There was a moment in watching Captain America: Civil War when time stopped for me. Just as the surging alliances and hidden aggression had boiled to a frothy crescendo, Iron Man (Robert Downey Jr.) looked at Captain America (Chris Evans) and demanded, “did you know?” Iron Man was, of course, referring to the fact that a brainwashed Bucky Barnes (Sebastian Stan), acting as the Winter Soldier, murdered young Tony Stark’s parents. Cap answered, waveringly, that he did know.

When I should have been wrapped up in the drama of it all, I was jarringly reminded of the MCU’s rapid expansion, and how the whole enterprise is beginning to fold in on itself. Suddenly, there was a plot-hole which, frankly, still bothers me: when in the hell did Captain America find out about Bucky killing the Starks?

John Slattery as Howard Stark in 'Ant-Man'

Marvel Studios

How did Rogers know about this secret incident, which Zemo spends most of the movie trying to uncover, in order to set off the final battle between heroes?

Did Bucky tell Steve that he killed Stark’s parents? Did Steve uncover Bucky’s backstory in the HYDRA mystery files in Captain America: The Winter Soldier? How was it that Zemo spent an entire film and a globe-trotting adventure into the Siberian wilderness only to reveal to Tony what Steve apparently knew all along? Wouldn’t Steve think twice about having Bucky and Tony in close proximity to one another, for fear that this sort of information might eventually bubble up?

This sudden revelation spells out a few problems for the film, and for the Marvel Cinematic Universe as a whole. First, from a storytelling perspective, this is a pretty big revelation to just drop on the viewers out of nowhere. That the filmmakers chose to reveal this tidbit, without warning, in a film already pushing the normal length of most other films, means that even with the multi-film foundations of the MCU, important details can still slip through the cracks. Second, even if this revelation was hinted at in The Winter Soldier, this demonstrates that juggling all the facts across the greater MCU is becoming a hurdle for fervent viewers and casual spectators.

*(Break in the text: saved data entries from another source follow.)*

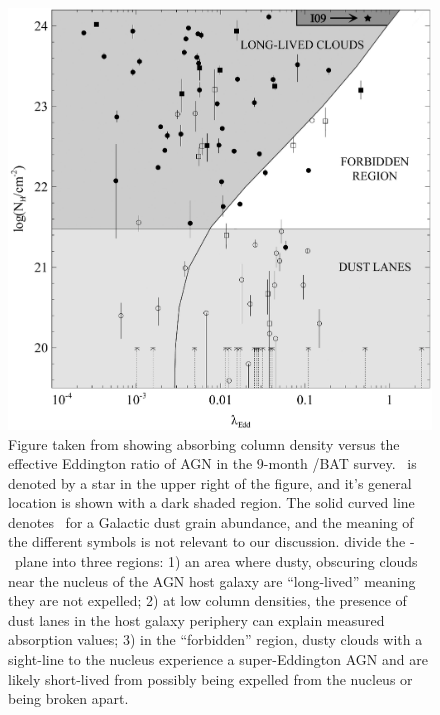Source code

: \begin{figure}
  \begin{center}
    \begin{minipage}{0.5\linewidth}
      \includegraphics*[width=\textwidth]{f09.eps}
    \end{minipage}
    \caption{Figure taken from \citet{2009MNRAS.394L..89F} showing
      absorbing column density versus the effective Eddington ratio of
      AGN in the 9-month \swift/BAT survey. \irs\ is denoted by a star
      in the upper right of the figure, and it's general location is
      shown with a dark shaded region. The solid curved line denotes
      \leff\ for a Galactic dust grain abundance, and the meaning of
      the different symbols is not relevant to our
      discussion. \citet{2009MNRAS.394L..89F} divide the
      \leff-\nhabs\ plane into three regions: 1) an area where dusty,
      obscuring clouds near the nucleus of the AGN host galaxy are
      ``long-lived'' meaning they are not expelled; 2) at low column
      densities, the presence of dust lanes in the host galaxy
      periphery can explain measured absorption values; 3) in the
      ``forbidden'' region, dusty clouds with a sight-line to the
      nucleus experience a super-Eddington AGN and are likely
      short-lived from possibly being expelled from the nucleus or
      being broken apart.}
    \label{fig:f09}
  \end{center}
\end{figure}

This might seem nitpicky, but details are starting to get lost in the conversation, and it’s one of the reasons why Civil War feels like the first movie in the MCU that requires a syllabus of prior Marvel films in order to fully appreciate and comprehend.

Original Phase 3 timeline. Not included: Spider-Man Homecoming

Marvel Studios

For the most part, this shouldn’t be a problem. Audiences seem receptive to follow along the yearly MCU output. But slowly, new viewers could face the same problem that hinders new comic readers, namely the barrier of entry slowly erecting around the newest Marvel movie (or any superhero film, for that matter).

Consider the new price of admission. $20 blu-ray per Marvel film since the first Iron Man, or those very expensive Phase 1 and 2 collections that are hundreds of dollars each. If, say, you want an immediate refresher you can also expect the annual marathon events held by theaters. The Phase 2 marathon ran at an insane 29 hours. Assuming the next several films toe the two hour mark, the next Avengers marathon will clock in past two days. They could also go the DC route and release uncut blu-rays that add an hour of extra content to the existing theatrical run. The MCU is quickly dwarfing the length of any continuous film series in sheer runtime.

I don’t intend to use this issue as my soapbox, wearing an “End is Nigh (for the MCU)” board as I rant. Truthfully, however, the franchise is beginning to bloat, and I’m hoping Marvel has a contingency plan for when the third Avengers films drops. We can’t afford to root the climax of future films in details revealed in inorganic-feeling ways.